Every Wednesday six to eight fifth graders pack up their lunch trays or lunch boxes and carry them across the parking lot to New Merkel Senior Center, joining the seniors just as they are each served their hot lunch tray. Together the Vestavia Hills Elementary Cahaba Heights students play games and talk about pets or sports or what seniors remember about the area from their younger years.

And they laugh a lot too, especially with Joanne Casey, who turned 99 this year. “When they were talking about someone serving in Battle of the Bulge, (Ms. Joanne) looks over and says, ‘I battle my bulge every day,’” school counselor Cortney McKinney recounts. “She is just hilarious.”

It all started during National Random Acts of Kindness Week in February 2018. Three fifth grade classes packaged cookies, made cards and set out to walk across the parking lot to the senior center. Cortney now admits she was hesitant about the interaction. “We were concerned that (the students) might not chat or that they could be reclusive,” she recounts. But as it turns out each generation was equally interested in the other and found plenty in common even across the wide age gap. “(The students) got to know (the seniors). They played the piano for them. The seniors taught them how to play Rummikub,” Cortney recounts.

The kids loved it. The seniors were excited. The teachers left on a high and looked at each other and said, “We don’t want this to end.” It was then that a spark was lit to foster a consistent relationship there.

The fifth graders’ lunch time coincides with the seniors’ lunch time, so why not take advantage of that overlap?
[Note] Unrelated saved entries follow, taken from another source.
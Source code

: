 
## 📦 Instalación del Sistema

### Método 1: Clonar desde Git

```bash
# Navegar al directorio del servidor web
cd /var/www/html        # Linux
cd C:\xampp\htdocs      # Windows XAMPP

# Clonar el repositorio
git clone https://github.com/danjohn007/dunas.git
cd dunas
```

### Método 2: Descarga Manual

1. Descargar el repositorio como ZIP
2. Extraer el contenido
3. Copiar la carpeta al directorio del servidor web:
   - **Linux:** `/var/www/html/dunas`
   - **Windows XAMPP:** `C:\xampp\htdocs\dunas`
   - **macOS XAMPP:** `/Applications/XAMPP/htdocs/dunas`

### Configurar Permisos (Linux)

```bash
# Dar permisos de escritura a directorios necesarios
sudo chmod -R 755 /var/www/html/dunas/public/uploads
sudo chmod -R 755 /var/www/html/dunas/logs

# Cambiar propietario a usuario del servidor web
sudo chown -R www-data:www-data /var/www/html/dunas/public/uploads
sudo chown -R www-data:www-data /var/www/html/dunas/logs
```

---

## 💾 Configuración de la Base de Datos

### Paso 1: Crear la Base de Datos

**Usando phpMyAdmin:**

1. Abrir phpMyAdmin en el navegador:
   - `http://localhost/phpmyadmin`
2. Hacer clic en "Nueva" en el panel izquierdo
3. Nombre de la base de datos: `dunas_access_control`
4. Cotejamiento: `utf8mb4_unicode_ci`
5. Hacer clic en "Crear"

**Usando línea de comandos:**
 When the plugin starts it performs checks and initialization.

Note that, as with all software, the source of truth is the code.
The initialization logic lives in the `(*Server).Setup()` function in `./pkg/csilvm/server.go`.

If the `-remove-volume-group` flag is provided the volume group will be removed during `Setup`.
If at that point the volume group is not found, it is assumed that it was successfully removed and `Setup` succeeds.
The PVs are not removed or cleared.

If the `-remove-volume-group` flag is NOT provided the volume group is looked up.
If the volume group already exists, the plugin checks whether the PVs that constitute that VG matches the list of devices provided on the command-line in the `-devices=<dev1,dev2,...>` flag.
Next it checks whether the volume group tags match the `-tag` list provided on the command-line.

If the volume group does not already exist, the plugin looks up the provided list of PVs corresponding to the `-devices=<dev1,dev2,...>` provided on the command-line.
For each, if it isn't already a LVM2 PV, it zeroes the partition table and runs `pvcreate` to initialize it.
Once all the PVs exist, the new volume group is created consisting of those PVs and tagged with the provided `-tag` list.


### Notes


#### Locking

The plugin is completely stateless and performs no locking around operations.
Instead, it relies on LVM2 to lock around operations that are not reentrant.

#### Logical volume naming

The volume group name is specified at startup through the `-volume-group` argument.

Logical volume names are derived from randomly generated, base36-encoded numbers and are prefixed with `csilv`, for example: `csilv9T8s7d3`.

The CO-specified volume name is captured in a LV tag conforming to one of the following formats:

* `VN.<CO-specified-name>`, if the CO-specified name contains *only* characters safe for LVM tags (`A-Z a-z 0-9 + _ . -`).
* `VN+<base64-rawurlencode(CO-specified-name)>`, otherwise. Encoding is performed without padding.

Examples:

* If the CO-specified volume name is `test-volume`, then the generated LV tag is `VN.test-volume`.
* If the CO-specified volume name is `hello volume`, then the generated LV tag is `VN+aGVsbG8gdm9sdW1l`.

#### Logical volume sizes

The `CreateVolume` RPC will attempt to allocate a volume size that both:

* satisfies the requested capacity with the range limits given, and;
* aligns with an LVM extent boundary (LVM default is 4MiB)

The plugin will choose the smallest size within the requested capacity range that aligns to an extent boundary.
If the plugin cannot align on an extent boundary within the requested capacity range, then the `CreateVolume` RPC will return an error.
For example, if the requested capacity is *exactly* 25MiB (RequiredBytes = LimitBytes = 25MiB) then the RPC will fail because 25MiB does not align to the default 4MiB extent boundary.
It didn’t matter that the students had to give up their recess that day to go to these Getting to Know You lunches. They signed up for the six open weekly slots and begged to go back again. “I think initially it’s just fun and getting out of class, but once this first group or two goes and they are begging to go back, it becomes about spending time there, which is what we are really looking for,” fifth-grade teacher Tiffany Marron says.

Elementary school students are no strangers to Alan Dane, a retired lawyer whose wife taught at Vestavia Hills Elementary East and who has tutored students himself. “Both my kids are Eagle Scouts, so I talk to them about scouts,” he tells us. “We talk about sports. We talk about my time in fifth grade and how I first developed my love of learning to read. We talk about the kind of books they like to read. You have to draw them out at first, but they open up a bit and start volunteering information.”

For Joe Brasher, it’s especially fun to share stories about when he was a student at the school the students decades his junior now attend. In 1940 he started at what was then called New Merkel School before going to Shades Valley High School. About 15 students were in his grade, as opposed to 60-plus the kids have now. “I tell them how I started here and that they called (Cahaba Heights) New Merkel back then,” he says. “I talk to them about how I enjoyed the teachers here, and how the building has been changed so much.”

The sharing goes both ways too. Last year the seniors couldn’t get over what one of the students shared with them. “We can’t believe she’s writing a book and writing it on the computer!” they kept telling New Merkel manager Melanie Perry afterward.

When the teachers alert the students that it’s almost time to leave around 12:30 p.m., it’s the seniors who speak first. “Just a few more minutes” they say. And the kids echo it back.

So it’s no surprise the seniors invited the students to their garden party and a birthday party. In turn, the students invited them in turn to their art gala—where a few seniors who attended called saw familiar students and got to oooh and ahh over their work, like any grandparent would.

These interactions also help teach the kids conversation skills. “We tell them if you are at a loss for things to say to talk about yourself because they like to hear about you and it’s an okay time to talk about yourself,” Cortney explains. “We are here not just to develop good students but to develop good citizens, and I can’t think of a better way to do that than to integrate with this seniors who are at our doorstep.”

Watching all these interactions unfold makes the organizers behind it reflect too. “I was timid around senior citizens when I was their age, so to me this opens up a whole new world for them to get to know and cherish these small moments with them,” Cortney says.

Seeing the intergenerational interaction reminds Melanie of her grandparents, and that she wishes she had listened to them more. “When (these seniors) can share with these young people, maybe they can put one bit of wisdom in their lives they can reflect on,” she says. “Maybe it’s teaching them the art of listening and respecting your elders.”

For this year’s fifth grade classes, the weekly visits started in October and will run through the end of the school. This year’s class had already heard about the visits from last year, and it wasn’t hard to build momentum for the sign-up sheets. ”We tried to talk to the kids and tell them this was an opportunity for the kids to converse with the senior and get to know them,” Tiffany says.

Like last year, it will all culminate in the Rally Finale, which is essentially a graduation ceremony for the fifth graders. Last year the school had saved seats for the seniors at the big event and gave them each a rose when they walked in. “The kids just loved that,” Tiffany says. And the seniors did too. Just recalling the memory makes Melanie tear up. “It’s working,” she tells us.